Big Grape and Apple Harvests.

I live in the centre of the great grape belt of the south shore of Lake Erie. Some years ago one saw nothing but wheat and barley in this region, with corn and grass on the hills to the south, but within ten years all has been changed. Now the whole country, hill-side and all, is one vast vineyard. Few raise anything else in their fields. I know one vineyard, twenty miles west of here, containing 300 acres. The vines stretch away almost as far as one can see.
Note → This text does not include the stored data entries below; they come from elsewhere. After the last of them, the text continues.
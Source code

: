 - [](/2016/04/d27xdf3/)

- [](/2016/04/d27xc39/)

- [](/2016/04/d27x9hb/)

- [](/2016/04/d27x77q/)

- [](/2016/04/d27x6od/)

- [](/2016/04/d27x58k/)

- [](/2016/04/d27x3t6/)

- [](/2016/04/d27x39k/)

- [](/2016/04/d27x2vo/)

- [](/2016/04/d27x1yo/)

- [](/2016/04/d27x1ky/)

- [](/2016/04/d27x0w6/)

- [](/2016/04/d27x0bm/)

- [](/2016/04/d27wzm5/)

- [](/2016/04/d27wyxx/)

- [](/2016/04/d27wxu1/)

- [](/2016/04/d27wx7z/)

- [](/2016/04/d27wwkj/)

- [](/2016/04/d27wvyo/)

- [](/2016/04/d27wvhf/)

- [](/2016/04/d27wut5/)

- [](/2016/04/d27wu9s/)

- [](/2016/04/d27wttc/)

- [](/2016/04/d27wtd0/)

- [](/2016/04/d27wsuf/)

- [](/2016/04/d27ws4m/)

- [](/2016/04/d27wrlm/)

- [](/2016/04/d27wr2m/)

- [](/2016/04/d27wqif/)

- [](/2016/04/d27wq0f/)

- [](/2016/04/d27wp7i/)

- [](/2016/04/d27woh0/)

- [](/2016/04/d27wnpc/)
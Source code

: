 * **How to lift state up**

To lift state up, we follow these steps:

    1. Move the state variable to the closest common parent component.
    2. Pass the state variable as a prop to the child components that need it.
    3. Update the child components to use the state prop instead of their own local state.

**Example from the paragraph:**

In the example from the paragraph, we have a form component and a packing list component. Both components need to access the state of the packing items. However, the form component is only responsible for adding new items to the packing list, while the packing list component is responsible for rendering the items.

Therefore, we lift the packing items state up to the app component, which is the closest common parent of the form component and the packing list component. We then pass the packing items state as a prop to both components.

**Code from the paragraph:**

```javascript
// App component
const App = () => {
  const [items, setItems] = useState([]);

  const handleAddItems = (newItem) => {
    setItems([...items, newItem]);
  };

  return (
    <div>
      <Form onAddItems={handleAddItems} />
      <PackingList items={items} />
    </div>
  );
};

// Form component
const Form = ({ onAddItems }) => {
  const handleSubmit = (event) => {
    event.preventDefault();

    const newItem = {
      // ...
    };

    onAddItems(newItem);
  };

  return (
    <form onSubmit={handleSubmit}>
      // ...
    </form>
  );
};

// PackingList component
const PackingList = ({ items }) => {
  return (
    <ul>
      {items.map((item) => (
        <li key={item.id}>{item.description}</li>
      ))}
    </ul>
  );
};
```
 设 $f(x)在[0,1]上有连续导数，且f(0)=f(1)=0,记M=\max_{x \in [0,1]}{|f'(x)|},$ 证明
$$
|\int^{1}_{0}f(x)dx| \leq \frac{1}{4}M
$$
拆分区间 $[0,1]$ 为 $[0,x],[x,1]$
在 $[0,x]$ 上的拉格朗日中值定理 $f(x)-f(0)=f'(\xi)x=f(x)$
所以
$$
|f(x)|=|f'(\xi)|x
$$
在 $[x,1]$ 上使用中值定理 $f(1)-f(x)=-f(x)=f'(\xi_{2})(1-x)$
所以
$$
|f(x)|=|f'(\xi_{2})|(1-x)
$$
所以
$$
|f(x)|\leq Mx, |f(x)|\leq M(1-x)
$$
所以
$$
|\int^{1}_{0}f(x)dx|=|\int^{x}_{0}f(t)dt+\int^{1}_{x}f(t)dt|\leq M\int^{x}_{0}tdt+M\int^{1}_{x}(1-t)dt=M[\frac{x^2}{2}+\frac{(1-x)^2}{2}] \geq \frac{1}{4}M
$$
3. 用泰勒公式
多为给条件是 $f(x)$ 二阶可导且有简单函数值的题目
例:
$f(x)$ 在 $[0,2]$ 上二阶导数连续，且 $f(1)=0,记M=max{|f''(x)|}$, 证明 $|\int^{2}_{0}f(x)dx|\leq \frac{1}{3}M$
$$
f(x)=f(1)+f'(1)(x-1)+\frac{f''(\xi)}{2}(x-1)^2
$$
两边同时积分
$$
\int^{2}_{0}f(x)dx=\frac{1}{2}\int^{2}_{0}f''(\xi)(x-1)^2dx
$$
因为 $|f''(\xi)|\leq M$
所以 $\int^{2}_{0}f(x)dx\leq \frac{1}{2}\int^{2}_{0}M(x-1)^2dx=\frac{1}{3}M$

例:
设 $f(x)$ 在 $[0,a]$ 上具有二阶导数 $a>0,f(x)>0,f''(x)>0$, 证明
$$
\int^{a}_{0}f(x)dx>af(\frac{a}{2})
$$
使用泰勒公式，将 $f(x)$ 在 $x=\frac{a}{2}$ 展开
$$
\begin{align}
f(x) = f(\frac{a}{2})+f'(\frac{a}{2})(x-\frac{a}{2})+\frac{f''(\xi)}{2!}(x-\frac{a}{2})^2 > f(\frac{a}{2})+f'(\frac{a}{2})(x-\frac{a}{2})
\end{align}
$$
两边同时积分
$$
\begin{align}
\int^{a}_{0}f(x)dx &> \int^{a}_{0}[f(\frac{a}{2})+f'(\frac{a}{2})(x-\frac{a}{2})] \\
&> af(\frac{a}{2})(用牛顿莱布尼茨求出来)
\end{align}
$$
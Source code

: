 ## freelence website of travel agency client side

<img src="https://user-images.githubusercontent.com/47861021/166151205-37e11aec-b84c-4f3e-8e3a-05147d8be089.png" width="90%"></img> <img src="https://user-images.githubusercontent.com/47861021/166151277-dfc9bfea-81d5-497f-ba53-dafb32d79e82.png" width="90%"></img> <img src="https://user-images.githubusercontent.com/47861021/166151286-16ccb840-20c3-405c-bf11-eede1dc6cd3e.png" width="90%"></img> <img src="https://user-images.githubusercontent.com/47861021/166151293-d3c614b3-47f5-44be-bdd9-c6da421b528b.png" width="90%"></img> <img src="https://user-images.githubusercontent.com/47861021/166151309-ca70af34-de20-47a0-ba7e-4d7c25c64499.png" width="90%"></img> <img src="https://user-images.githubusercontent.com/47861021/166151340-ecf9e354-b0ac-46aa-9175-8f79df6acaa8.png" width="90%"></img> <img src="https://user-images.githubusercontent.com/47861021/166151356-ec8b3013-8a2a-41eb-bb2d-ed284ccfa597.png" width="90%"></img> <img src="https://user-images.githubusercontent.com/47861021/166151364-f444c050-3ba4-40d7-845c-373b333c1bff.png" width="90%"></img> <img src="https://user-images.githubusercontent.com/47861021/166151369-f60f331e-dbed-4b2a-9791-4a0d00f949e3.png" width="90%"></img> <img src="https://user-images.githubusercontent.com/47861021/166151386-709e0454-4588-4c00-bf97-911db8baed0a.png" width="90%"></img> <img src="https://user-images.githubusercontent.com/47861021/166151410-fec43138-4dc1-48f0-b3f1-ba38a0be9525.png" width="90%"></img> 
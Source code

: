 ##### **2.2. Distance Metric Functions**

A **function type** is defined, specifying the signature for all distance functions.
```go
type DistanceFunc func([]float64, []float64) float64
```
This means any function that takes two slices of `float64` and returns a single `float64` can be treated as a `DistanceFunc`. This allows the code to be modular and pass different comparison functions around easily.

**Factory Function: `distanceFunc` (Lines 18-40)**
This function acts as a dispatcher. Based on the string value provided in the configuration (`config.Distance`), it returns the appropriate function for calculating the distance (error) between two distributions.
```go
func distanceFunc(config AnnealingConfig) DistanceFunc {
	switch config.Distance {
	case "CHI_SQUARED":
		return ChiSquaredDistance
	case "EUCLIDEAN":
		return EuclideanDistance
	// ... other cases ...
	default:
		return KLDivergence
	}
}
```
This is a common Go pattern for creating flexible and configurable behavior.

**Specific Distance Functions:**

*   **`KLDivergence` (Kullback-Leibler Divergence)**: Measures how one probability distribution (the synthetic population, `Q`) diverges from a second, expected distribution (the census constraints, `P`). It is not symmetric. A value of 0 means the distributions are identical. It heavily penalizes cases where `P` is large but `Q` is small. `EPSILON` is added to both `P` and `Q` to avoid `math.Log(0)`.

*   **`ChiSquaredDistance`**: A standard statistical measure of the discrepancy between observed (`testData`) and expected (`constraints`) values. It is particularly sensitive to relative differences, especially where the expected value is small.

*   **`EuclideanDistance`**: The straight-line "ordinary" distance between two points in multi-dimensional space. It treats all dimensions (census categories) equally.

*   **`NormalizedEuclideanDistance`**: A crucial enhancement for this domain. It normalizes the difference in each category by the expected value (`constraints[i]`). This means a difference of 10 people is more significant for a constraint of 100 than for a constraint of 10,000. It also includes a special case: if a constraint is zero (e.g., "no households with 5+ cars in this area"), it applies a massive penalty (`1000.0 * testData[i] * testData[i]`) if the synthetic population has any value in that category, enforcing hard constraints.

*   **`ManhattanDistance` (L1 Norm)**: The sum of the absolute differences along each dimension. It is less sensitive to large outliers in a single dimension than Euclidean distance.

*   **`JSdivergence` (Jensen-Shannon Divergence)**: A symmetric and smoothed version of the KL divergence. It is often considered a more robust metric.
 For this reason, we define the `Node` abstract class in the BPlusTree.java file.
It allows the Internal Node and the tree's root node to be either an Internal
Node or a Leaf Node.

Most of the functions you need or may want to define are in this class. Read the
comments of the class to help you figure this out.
At this season grape-pickers come here in vast crowds. They are from the cities, and are a picturesque lot of folk. They dress in every fashion, and represent almost every nationality. They board themselves and live cheaply. Our fields are just now full of these pickers—thousands of men, women, boys, girls—and our streets are full of wagons carting the grapes to the railway stations for shipment. Although your maps show us bordering on Lake Erie, water transportation is impracticable from here. The banks of the lake here are high and rocky, and speed on water is too slow for perishable fruit. Besides, one could go only to Buffalo or Cleveland by lake, and the great grape markets are Philadelphia, New York, and Chicago.

This year there is so much fruit other than grapes that the latter bring very low prices, and growers are despondent. Apples—"New York apples" are famous, you know—are so plentiful that people are not picking them at all. The trees are breaking with the load of them. They rot on the ground. One cannot even give them away. Thousands of bushels are useless, and every one says: "Oh, if some people in the cities only had them! We would rather see them do somebody good." Do you who live in the cities have to pay anything for apples now? If you do, it seems strange to us, for we can get nothing for them. They do not fetch enough to pay railway freights, not to mention picking and packing. The same is true of grapes almost. Activity reigns, but so do "the blues." I think almost any business is better than grape-growing.

Ernest Spencer.
Brocton, N. Y.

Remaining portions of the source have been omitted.